====== ENTRIES SUPPLIED

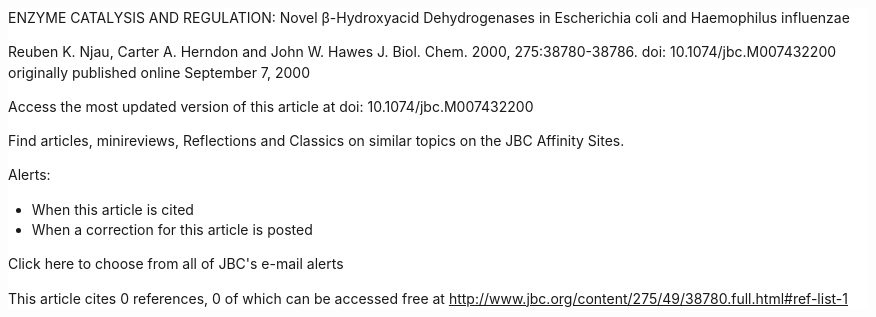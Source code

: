 ENZYME CATALYSIS AND
REGULATION:
Novel β-Hydroxyacid Dehydrogenases in
Escherichia coli and Haemophilus
influenzae

Reuben K. Njau, Carter A. Herndon and John
W. Hawes
J. Biol. Chem. 2000, 275:38780-38786.
doi: 10.1074/jbc.M007432200 originally published online September 7, 2000

Access the most updated version of this article at doi: 10.1074/jbc.M007432200

Find articles, minireviews, Reflections and Classics on similar topics on the JBC Affinity Sites.

Alerts:
- When this article is cited
- When a correction for this article is posted

Click here to choose from all of JBC's e-mail alerts

This article cites 0 references, 0 of which can be accessed free at
http://www.jbc.org/content/275/49/38780.full.html#ref-list-1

============

> _TASK DIRECTIONS_:
Only the lines from the one that contains "Click here to" to the end of the entries above should be given again, exactly and in full.

> _REPLY TO THE TASK_:
Click here to choose from all of JBC's e-mail alerts

This article cites 0 references, 0 of which can be accessed free at
http://www.jbc.org/content/275/49/38780.full.html#ref-list-1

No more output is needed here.